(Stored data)
Content starts
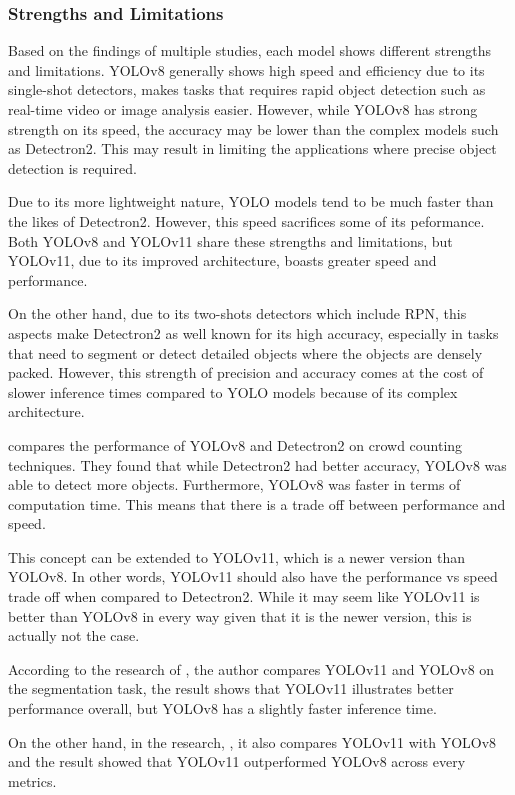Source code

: \documentclass[stu,12pt,floatsintext]{apa7}
\begin{document}
\subsubsection{Strengths and Limitations}
Based on the findings of multiple studies, each model shows different strengths and limitations. YOLOv8 generally shows high speed and efficiency due to its single-shot detectors, makes tasks that requires rapid object detection such as real-time video or image analysis easier. However, while YOLOv8 has strong strength on its speed, the accuracy may be lower than the complex models such as Detectron2. This may result in limiting the applications where precise object detection is required. 

Due to its more lightweight nature, YOLO models tend to be much faster than the likes of Detectron2. However, this speed sacrifices some of its peformance. Both YOLOv8 and YOLOv11 share these strengths and limitations, but YOLOv11, due to its improved architecture, boasts greater speed and performance.

On the other hand, due to its two-shots detectors which include RPN, this aspects make Detectron2 as well known for its high accuracy, especially in tasks that need to segment or detect detailed objects where the objects are densely packed. However, this strength of precision and accuracy comes at the cost of slower inference times compared to YOLO models because of its complex architecture. 

\textcite{wadhwa_comparison_2023} compares the performance of YOLOv8 and Detectron2 on crowd counting techniques. They found that while Detectron2 had better accuracy, YOLOv8 was able to detect more objects. Furthermore, YOLOv8 was faster in terms of computation time. This means that there is a trade off between performance and speed.

This concept can be extended to YOLOv11, which is a newer version than YOLOv8. In other words, YOLOv11 should also have the performance vs speed trade off when compared to Detectron2. While it may seem like YOLOv11 is better than YOLOv8 in every way given that it is the newer version, this is actually not the case.

According to the research of \textcite{Ranjan2024YOLOv8_11Comparison}, the author compares YOLOv11 and YOLOv8 on the segmentation task, the result shows that YOLOv11 illustrates better performance overall, but YOLOv8 has a slightly faster inference time. 

On the other hand, in the research, \textcite{Mujadded2024YOLOv11}, it also compares YOLOv11 with YOLOv8 and the result showed that YOLOv11 outperformed YOLOv8 across every metrics. 
\end{document}
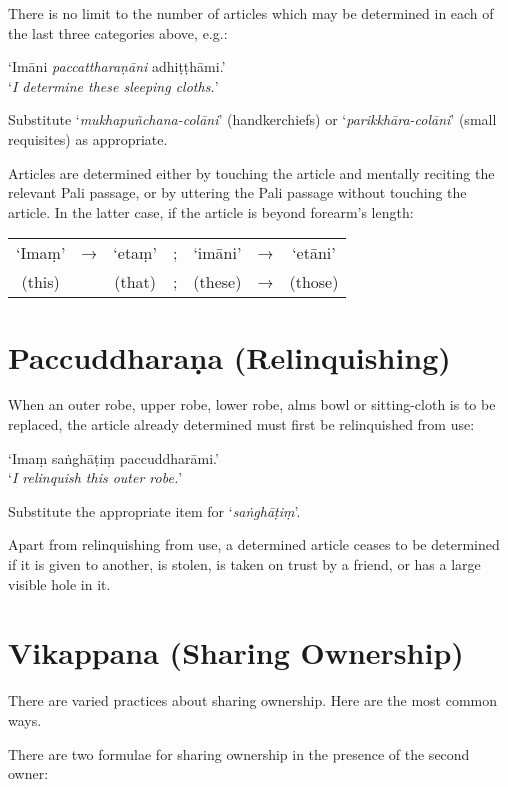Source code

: There is no limit to the number of articles which may be determined in each of
the last three categories above, e.g.:

‘Imāni \emph{paccattharaṇāni} adhiṭṭhāmi.’\\
‘\emph{I determine these sleeping cloths.}’

Substitute ‘\emph{mukhapuñchana-colāni}’ (handkerchiefs) or
‘\emph{parikkhāra-colāni}’ (small requisites) as appropriate.

Articles are determined either by touching the article and mentally reciting the
relevant Pali passage, or by uttering the Pali passage without touching the
article. In the latter case, if the article is beyond forearm's length:

\begin{tabular}{c c c c c c c}
‘Imaṃ’ & → & ‘etaṃ’ & ; & ‘imāni’ & → & ‘etāni’\\
(this) &   & (that) & ; & (these) & → & (those)\\
\end{tabular}

\section{Paccuddharaṇa (Relinquishing)}

When an outer robe, upper robe, lower robe, alms bowl or sitting-cloth is to be
replaced, the article already determined must first be relinquished from use:

‘Imaṃ saṅghāṭiṃ paccuddharāmi.’\\
‘\emph{I relinquish this outer robe.}’ 

Substitute the appropriate item for ‘\emph{saṅghāṭiṃ}’.

Apart from relinquishing from use, a determined article ceases to be determined
if it is given to another, is stolen, is taken on trust by a friend, or has a
large visible hole in it.

\section{Vikappana (Sharing Ownership)}

There are varied practices about sharing ownership. Here are the most common
ways.


There are two formulae for sharing ownership in the presence of the second
owner:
Content ends
→ What the exercise asks: Your task is an exact transcription of all the data, minus the pictures.

→ Finished task:
Source code

: \documentclass[stu,12pt,floatsintext]{apa7}
\begin{document}
\subsubsection{Strengths and Limitations}
Based on the findings of multiple studies, each model shows different strengths and limitations. YOLOv8 generally shows high speed and efficiency due to its single-shot detectors, makes tasks that requires rapid object detection such as real-time video or image analysis easier. However, while YOLOv8 has strong strength on its speed, the accuracy may be lower than the complex models such as Detectron2. This may result in limiting the applications where precise object detection is required. 

Due to its more lightweight nature, YOLO models tend to be much faster than the likes of Detectron2. However, this speed sacrifices some of its peformance. Both YOLOv8 and YOLOv11 share these strengths and limitations, but YOLOv11, due to its improved architecture, boasts greater speed and performance.

On the other hand, due to its two-shots detectors which include RPN, this aspects make Detectron2 as well known for its high accuracy, especially in tasks that need to segment or detect detailed objects where the objects are densely packed. However, this strength of precision and accuracy comes at the cost of slower inference times compared to YOLO models because of its complex architecture. 

\textcite{wadhwa_comparison_2023} compares the performance of YOLOv8 and Detectron2 on crowd counting techniques. They found that while Detectron2 had better accuracy, YOLOv8 was able to detect more objects. Furthermore, YOLOv8 was faster in terms of computation time. This means that there is a trade off between performance and speed.

This concept can be extended to YOLOv11, which is a newer version than YOLOv8. In other words, YOLOv11 should also have the performance vs speed trade off when compared to Detectron2. While it may seem like YOLOv11 is better than YOLOv8 in every way given that it is the newer version, this is actually not the case.

According to the research of \textcite{Ranjan2024YOLOv8_11Comparison}, the author compares YOLOv11 and YOLOv8 on the segmentation task, the result shows that YOLOv11 illustrates better performance overall, but YOLOv8 has a slightly faster inference time. 

On the other hand, in the research, \textcite{Mujadded2024YOLOv11}, it also compares YOLOv11 with YOLOv8 and the result showed that YOLOv11 outperformed YOLOv8 across every metrics. 
\end{document}
Source code

: There is no limit to the number of articles which may be determined in each of
the last three categories above, e.g.:

‘Imāni \emph{paccattharaṇāni} adhiṭṭhāmi.’\\
‘\emph{I determine these sleeping cloths.}’

Substitute ‘\emph{mukhapuñchana-colāni}’ (handkerchiefs) or
‘\emph{parikkhāra-colāni}’ (small requisites) as appropriate.

Articles are determined either by touching the article and mentally reciting the
relevant Pali passage, or by uttering the Pali passage without touching the
article. In the latter case, if the article is beyond forearm's length:

\begin{tabular}{c c c c c c c}
‘Imaṃ’ & → & ‘etaṃ’ & ; & ‘imāni’ & → & ‘etāni’\\
(this) &   & (that) & ; & (these) & → & (those)\\
\end{tabular}

\section{Paccuddharaṇa (Relinquishing)}

When an outer robe, upper robe, lower robe, alms bowl or sitting-cloth is to be
replaced, the article already determined must first be relinquished from use:

‘Imaṃ saṅghāṭiṃ paccuddharāmi.’\\
‘\emph{I relinquish this outer robe.}’ 

Substitute the appropriate item for ‘\emph{saṅghāṭiṃ}’.

Apart from relinquishing from use, a determined article ceases to be determined
if it is given to another, is stolen, is taken on trust by a friend, or has a
large visible hole in it.

\section{Vikappana (Sharing Ownership)}

There are varied practices about sharing ownership. Here are the most common
ways.


There are two formulae for sharing ownership in the presence of the second
owner:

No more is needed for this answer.